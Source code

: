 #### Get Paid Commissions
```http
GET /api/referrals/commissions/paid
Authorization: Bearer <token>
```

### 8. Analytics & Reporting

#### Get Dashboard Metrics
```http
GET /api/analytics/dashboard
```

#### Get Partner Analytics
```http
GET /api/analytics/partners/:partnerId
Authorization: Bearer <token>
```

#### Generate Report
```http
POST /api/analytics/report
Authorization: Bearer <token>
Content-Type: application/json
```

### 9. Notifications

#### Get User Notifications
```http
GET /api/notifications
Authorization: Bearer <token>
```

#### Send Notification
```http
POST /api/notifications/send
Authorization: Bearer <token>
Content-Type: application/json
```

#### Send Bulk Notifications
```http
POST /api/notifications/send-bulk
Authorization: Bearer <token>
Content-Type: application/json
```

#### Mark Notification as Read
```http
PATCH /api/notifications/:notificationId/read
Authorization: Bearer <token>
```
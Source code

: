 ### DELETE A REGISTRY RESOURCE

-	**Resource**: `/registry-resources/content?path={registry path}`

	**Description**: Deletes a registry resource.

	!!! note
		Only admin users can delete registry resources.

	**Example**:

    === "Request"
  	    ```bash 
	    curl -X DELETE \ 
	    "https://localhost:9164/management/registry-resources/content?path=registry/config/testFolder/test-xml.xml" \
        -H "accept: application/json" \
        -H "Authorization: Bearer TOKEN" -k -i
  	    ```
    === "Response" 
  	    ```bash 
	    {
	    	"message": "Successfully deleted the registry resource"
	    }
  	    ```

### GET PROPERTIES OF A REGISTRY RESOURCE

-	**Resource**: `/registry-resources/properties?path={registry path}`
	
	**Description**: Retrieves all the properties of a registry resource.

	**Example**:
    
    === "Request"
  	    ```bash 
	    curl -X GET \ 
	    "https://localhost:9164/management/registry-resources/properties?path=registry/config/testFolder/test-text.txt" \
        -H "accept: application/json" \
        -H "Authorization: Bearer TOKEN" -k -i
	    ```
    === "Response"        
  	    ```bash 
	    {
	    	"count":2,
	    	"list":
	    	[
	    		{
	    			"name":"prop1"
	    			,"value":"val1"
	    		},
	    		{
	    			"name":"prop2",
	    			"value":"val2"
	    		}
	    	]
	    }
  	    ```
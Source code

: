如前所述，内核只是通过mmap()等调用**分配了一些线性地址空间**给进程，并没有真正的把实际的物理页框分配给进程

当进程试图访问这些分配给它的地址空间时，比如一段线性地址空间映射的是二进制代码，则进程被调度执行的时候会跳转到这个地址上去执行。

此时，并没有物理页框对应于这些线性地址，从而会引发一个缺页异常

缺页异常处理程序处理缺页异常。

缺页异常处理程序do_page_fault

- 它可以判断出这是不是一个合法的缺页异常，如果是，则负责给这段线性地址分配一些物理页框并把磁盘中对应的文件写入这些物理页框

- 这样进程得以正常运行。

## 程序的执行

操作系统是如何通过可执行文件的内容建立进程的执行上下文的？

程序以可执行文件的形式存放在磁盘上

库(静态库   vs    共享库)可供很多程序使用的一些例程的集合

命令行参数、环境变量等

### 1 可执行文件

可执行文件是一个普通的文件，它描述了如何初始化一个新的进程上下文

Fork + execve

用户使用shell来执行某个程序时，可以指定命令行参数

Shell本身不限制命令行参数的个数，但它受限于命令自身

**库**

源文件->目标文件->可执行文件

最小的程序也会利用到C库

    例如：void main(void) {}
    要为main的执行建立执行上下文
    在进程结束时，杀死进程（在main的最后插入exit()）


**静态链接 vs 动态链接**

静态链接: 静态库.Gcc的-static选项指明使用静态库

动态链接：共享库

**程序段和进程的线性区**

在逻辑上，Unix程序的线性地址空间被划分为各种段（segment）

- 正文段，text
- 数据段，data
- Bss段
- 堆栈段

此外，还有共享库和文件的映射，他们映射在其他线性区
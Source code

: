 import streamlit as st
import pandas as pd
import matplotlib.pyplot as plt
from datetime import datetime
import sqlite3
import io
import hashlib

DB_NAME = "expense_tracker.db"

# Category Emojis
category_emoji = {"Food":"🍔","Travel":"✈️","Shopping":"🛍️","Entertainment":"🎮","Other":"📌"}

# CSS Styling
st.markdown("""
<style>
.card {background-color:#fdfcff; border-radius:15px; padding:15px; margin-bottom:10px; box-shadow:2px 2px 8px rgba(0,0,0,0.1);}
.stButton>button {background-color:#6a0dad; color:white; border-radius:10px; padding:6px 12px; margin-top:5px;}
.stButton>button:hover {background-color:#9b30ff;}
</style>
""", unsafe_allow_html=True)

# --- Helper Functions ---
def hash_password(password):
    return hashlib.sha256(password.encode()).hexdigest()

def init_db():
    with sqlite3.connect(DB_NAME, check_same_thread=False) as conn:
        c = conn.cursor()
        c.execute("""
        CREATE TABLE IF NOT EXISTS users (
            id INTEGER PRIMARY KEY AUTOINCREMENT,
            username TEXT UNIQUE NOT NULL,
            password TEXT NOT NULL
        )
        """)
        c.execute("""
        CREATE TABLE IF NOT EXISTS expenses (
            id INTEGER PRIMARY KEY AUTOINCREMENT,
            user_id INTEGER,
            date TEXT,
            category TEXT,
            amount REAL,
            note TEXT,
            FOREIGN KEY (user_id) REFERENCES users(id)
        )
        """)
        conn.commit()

——————————

All lines above from the one containing "### 9. Notifications" to the one containing "DELETE A REGISTRY RESOURCE" must be repeated exactly, both lines included, and no others.

### 9. Notifications

#### Get User Notifications
```http
GET /api/notifications
Authorization: Bearer <token>
```

#### Send Notification
```http
POST /api/notifications/send
Authorization: Bearer <token>
Content-Type: application/json
```

#### Send Bulk Notifications
```http
POST /api/notifications/send-bulk
Authorization: Bearer <token>
Content-Type: application/json
```

#### Mark Notification as Read
```http
PATCH /api/notifications/:notificationId/read
Authorization: Bearer <token>
```
Source code

: ### DELETE A REGISTRY RESOURCE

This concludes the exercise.